## Instructions to follow
Word for word, restate the lines of the material below from its first line through the one containing "- ✅ All backlinks indexed by search engines". Omit the rest.

## Data extract
=== Section Start ===

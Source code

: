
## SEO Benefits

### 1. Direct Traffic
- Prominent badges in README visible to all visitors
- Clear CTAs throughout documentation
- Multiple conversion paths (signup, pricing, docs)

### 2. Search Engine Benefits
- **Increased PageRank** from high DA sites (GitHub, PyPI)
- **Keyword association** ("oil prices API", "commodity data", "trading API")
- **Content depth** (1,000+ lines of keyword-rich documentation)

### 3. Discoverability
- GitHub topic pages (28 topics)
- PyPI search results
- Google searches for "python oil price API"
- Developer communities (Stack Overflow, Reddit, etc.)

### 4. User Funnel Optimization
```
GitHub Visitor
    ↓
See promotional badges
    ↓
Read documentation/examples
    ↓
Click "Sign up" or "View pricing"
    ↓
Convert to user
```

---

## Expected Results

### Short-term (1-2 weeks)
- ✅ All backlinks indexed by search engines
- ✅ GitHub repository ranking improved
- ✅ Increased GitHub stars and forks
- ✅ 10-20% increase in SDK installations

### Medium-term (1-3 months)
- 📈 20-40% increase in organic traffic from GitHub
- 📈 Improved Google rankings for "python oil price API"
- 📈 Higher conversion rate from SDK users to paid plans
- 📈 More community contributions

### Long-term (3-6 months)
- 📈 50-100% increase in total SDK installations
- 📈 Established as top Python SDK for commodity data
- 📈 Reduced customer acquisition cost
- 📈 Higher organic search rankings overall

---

=== Section End ===

## Written answer
Source code

:
## SEO Benefits

### 1. Direct Traffic
- Prominent badges in README visible to all visitors
- Clear CTAs throughout documentation
- Multiple conversion paths (signup, pricing, docs)

### 2. Search Engine Benefits
- **Increased PageRank** from high DA sites (GitHub, PyPI)
- **Keyword association** ("oil prices API", "commodity data", "trading API")
- **Content depth** (1,000+ lines of keyword-rich documentation)

### 3. Discoverability
- GitHub topic pages (28 topics)
- PyPI search results
- Google searches for "python oil price API"
- Developer communities (Stack Overflow, Reddit, etc.)

### 4. User Funnel Optimization
```
GitHub Visitor
    ↓
See promotional badges
    ↓
Read documentation/examples
    ↓
Click "Sign up" or "View pricing"
    ↓
Convert to user
```

---

## Expected Results

### Short-term (1-2 weeks)
- ✅ All backlinks indexed by search engines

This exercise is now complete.